> _Task instructions_:
Given the records underneath, please repeat exactly the lines from the line with "- [x] Logging (Not completely finished)" through the line with "A project will", passing over any picture.

> _Task input_:

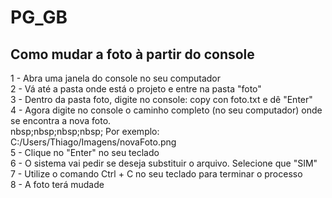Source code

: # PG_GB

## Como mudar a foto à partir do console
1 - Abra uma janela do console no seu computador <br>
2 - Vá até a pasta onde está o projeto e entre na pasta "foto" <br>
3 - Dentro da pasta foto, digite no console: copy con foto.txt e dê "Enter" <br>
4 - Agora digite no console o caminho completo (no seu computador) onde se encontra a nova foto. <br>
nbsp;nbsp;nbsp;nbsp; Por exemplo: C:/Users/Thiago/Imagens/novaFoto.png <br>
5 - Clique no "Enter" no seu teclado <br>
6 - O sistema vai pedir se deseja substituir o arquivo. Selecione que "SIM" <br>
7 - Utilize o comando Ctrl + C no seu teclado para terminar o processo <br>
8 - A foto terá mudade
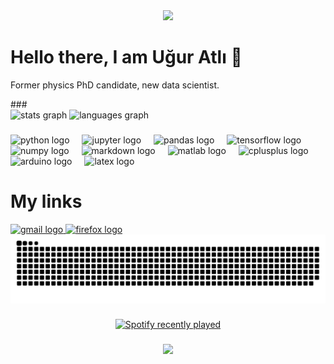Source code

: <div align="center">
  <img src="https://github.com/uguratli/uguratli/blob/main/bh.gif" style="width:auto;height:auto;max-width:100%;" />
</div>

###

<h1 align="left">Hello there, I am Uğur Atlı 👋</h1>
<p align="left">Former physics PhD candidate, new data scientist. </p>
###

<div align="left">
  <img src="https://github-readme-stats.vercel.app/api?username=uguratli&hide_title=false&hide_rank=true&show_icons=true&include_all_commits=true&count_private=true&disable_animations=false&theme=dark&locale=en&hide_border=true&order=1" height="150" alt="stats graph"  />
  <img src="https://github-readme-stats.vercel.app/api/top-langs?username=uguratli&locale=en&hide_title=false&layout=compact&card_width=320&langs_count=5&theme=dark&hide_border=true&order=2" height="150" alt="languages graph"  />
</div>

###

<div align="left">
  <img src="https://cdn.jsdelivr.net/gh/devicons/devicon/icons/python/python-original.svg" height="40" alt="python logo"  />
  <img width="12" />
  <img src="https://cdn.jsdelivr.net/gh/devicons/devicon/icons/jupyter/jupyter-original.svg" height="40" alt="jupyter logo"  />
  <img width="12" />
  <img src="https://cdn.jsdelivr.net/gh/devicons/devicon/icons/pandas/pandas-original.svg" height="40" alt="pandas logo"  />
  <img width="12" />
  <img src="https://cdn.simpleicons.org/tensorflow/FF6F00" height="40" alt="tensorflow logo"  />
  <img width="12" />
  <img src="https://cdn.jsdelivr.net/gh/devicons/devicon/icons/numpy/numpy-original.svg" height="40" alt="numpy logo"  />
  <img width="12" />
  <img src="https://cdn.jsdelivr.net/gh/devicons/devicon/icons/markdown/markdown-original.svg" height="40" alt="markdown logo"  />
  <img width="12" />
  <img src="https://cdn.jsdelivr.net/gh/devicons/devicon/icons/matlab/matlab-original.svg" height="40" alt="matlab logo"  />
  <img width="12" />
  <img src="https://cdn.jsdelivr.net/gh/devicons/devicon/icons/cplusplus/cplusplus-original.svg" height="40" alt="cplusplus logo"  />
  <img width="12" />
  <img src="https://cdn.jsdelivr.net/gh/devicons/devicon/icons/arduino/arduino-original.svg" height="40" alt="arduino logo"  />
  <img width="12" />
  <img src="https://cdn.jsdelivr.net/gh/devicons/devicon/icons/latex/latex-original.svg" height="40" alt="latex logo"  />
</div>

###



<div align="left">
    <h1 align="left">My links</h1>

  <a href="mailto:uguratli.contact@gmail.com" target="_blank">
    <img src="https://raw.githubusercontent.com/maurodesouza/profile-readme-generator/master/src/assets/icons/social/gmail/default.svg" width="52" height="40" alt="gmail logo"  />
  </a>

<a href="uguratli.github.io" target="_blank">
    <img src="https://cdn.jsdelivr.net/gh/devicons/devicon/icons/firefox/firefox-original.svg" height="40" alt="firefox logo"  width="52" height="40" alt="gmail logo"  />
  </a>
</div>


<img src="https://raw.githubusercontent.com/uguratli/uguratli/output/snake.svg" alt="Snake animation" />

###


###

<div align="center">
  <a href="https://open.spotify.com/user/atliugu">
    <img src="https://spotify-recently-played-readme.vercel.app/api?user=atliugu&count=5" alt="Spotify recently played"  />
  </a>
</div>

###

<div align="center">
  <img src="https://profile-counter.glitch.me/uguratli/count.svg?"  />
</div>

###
* * *
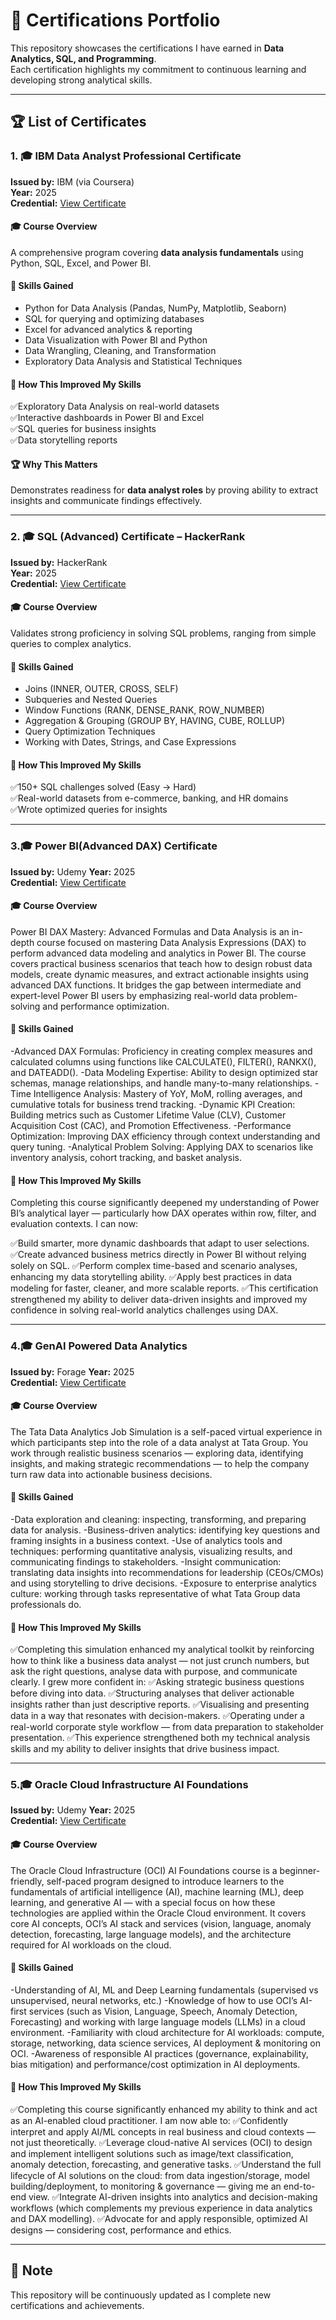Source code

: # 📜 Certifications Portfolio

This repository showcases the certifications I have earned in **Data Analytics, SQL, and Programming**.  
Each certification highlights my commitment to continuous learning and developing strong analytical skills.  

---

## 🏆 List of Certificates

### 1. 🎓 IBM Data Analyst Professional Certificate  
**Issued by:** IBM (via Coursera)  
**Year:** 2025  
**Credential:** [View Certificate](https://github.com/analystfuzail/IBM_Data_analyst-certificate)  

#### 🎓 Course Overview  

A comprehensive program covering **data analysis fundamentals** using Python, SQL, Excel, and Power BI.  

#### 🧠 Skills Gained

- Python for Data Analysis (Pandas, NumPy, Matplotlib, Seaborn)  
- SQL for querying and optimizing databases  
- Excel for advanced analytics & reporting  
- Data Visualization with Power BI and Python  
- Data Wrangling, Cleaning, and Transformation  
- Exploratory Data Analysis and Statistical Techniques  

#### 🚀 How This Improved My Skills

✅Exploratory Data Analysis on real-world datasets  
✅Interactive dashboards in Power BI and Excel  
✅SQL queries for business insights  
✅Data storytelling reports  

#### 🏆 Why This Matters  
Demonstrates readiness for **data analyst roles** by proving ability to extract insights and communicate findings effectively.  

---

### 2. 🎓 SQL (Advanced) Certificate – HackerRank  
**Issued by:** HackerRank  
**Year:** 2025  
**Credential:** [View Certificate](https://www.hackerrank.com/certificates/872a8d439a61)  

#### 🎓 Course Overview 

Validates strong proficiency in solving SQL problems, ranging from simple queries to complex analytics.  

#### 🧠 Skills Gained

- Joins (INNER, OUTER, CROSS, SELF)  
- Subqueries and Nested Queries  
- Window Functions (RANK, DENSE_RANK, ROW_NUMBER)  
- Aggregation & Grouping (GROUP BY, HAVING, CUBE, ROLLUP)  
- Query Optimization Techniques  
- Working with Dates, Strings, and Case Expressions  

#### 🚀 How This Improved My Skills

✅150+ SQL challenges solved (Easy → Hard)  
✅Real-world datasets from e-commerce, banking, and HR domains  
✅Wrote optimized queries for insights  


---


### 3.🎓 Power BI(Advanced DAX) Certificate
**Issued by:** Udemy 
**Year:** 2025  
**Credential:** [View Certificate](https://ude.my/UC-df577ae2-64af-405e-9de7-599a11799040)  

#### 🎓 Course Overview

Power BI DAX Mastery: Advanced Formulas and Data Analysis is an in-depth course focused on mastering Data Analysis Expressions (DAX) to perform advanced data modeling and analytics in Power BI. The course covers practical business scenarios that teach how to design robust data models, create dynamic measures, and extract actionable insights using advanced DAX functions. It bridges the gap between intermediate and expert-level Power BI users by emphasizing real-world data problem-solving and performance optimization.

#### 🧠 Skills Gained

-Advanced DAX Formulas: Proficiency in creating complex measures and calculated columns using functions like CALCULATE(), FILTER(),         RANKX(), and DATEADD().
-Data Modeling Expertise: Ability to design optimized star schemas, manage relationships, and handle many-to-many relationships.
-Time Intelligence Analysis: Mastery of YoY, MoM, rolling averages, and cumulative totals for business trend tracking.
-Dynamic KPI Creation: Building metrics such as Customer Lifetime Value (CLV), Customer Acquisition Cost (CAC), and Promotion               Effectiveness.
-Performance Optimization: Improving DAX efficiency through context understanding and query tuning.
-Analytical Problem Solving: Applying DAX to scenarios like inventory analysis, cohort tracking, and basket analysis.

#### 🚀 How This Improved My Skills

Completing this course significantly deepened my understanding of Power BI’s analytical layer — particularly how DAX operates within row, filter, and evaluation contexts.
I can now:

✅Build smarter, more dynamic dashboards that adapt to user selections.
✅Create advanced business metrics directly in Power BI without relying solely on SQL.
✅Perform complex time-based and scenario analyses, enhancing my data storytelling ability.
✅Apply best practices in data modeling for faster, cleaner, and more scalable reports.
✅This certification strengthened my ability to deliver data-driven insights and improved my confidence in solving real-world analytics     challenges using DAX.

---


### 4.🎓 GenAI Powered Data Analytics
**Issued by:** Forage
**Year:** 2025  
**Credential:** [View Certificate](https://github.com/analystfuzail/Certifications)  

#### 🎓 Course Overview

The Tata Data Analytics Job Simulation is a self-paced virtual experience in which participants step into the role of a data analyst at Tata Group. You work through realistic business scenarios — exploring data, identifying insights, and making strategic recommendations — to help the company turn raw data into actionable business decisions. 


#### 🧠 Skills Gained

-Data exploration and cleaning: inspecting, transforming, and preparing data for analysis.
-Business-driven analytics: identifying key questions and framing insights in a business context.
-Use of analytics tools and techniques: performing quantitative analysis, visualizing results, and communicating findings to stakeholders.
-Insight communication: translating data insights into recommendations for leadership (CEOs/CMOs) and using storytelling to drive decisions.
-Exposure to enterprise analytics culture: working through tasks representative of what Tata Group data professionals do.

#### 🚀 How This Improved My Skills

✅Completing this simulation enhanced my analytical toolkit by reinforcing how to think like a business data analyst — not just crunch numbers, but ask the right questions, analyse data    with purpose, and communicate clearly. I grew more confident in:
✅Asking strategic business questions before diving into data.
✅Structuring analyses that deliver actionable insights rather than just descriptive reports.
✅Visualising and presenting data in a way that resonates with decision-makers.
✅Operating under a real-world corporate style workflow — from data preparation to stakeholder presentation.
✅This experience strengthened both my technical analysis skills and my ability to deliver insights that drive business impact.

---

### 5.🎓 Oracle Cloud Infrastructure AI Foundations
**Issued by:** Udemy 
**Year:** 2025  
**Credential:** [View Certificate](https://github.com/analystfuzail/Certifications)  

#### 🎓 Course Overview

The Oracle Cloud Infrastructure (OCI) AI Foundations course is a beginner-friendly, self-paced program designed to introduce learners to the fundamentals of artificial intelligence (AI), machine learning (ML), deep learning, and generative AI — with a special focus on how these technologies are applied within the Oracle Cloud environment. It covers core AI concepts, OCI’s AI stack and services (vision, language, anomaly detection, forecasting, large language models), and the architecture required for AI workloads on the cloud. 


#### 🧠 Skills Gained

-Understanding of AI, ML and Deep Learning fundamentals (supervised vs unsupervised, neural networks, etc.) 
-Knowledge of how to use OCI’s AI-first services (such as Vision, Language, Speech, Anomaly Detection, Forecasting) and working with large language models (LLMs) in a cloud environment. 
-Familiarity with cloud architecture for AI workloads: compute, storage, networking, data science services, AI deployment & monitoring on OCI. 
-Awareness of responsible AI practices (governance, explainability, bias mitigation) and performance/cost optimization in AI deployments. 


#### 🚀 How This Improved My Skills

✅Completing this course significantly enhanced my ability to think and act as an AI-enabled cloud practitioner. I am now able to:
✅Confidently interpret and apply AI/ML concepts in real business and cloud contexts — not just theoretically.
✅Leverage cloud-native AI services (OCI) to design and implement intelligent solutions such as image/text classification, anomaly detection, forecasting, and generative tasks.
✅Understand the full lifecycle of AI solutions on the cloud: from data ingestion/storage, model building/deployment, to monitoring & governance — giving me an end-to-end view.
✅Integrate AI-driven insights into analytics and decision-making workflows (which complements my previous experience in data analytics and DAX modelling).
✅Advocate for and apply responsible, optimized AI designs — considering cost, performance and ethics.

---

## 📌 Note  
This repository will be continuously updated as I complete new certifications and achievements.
---
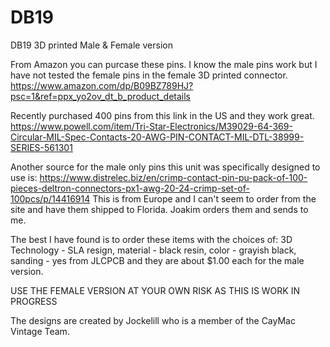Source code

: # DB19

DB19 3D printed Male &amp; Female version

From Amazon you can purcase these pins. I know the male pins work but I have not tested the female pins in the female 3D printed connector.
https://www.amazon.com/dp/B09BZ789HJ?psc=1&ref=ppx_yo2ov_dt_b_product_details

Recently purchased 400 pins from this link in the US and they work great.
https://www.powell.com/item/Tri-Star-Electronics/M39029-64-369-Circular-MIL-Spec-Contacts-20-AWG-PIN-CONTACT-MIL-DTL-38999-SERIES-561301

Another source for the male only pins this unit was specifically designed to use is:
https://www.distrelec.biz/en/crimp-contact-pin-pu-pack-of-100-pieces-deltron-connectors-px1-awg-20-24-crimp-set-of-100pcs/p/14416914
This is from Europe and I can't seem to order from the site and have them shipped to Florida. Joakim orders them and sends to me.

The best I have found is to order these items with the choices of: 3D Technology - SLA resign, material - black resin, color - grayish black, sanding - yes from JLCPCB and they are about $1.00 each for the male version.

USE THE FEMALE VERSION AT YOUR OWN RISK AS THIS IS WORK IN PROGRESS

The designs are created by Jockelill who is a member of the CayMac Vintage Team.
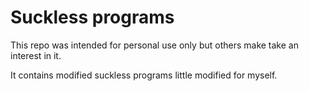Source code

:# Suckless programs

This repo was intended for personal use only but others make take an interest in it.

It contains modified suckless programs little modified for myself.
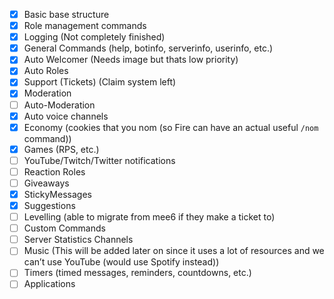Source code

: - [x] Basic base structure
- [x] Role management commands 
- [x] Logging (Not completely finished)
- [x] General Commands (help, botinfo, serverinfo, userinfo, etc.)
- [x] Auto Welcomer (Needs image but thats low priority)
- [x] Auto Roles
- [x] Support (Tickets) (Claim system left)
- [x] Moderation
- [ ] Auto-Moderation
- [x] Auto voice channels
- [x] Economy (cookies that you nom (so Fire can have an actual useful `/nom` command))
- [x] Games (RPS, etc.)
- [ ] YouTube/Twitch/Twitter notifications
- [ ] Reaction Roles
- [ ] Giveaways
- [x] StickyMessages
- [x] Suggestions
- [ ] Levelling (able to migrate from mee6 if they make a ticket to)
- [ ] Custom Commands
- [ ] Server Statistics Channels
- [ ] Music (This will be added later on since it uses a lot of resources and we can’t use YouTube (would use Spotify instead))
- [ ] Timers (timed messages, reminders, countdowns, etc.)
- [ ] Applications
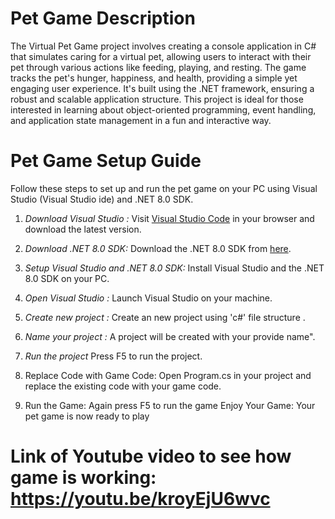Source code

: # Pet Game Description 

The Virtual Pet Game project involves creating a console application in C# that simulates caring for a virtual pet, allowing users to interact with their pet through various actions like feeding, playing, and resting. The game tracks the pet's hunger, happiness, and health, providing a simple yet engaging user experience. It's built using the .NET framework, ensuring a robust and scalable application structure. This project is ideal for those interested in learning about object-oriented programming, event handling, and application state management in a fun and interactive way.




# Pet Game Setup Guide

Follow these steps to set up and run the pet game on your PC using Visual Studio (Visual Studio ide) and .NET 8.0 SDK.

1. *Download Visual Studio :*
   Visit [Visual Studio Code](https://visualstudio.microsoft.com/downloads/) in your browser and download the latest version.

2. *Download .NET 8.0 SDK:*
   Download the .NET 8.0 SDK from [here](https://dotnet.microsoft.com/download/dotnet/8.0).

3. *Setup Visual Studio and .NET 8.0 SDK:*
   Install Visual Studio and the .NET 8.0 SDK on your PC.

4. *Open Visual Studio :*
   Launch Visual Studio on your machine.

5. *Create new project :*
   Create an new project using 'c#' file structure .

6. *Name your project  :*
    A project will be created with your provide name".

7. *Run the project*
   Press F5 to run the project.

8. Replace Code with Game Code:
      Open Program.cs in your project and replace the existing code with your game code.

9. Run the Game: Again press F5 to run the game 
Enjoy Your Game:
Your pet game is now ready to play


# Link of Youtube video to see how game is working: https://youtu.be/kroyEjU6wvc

> _Answer to this problem_:
- [x] Logging (Not completely finished)
- [x] General Commands (help, botinfo, serverinfo, userinfo, etc.)
- [x] Auto Welcomer (Needs image but thats low priority)
- [x] Auto Roles
- [x] Support (Tickets) (Claim system left)
- [x] Moderation
- [ ] Auto-Moderation
- [x] Auto voice channels
- [x] Economy (cookies that you nom (so Fire can have an actual useful `/nom` command))
- [x] Games (RPS, etc.)
- [ ] YouTube/Twitch/Twitter notifications
- [ ] Reaction Roles
- [ ] Giveaways
- [x] StickyMessages
- [x] Suggestions
- [ ] Levelling (able to migrate from mee6 if they make a ticket to)
- [ ] Custom Commands
- [ ] Server Statistics Channels
- [ ] Music (This will be added later on since it uses a lot of resources and we can’t use YouTube (would use Spotify instead))
- [ ] Timers (timed messages, reminders, countdowns, etc.)
- [ ] Applications
Source code

: # Pet Game Description 

The Virtual Pet Game project involves creating a console application in C# that simulates caring for a virtual pet, allowing users to interact with their pet through various actions like feeding, playing, and resting. The game tracks the pet's hunger, happiness, and health, providing a simple yet engaging user experience. It's built using the .NET framework, ensuring a robust and scalable application structure. This project is ideal for those interested in learning about object-oriented programming, event handling, and application state management in a fun and interactive way.




# Pet Game Setup Guide

Follow these steps to set up and run the pet game on your PC using Visual Studio (Visual Studio ide) and .NET 8.0 SDK.

1. *Download Visual Studio :*
   Visit [Visual Studio Code](https://visualstudio.microsoft.com/downloads/) in your browser and download the latest version.

2. *Download .NET 8.0 SDK:*
   Download the .NET 8.0 SDK from [here](https://dotnet.microsoft.com/download/dotnet/8.0).

3. *Setup Visual Studio and .NET 8.0 SDK:*
   Install Visual Studio and the .NET 8.0 SDK on your PC.

4. *Open Visual Studio :*
   Launch Visual Studio on your machine.

5. *Create new project :*
   Create an new project using 'c#' file structure .

6. *Name your project  :*
    A project will be created with your provide name".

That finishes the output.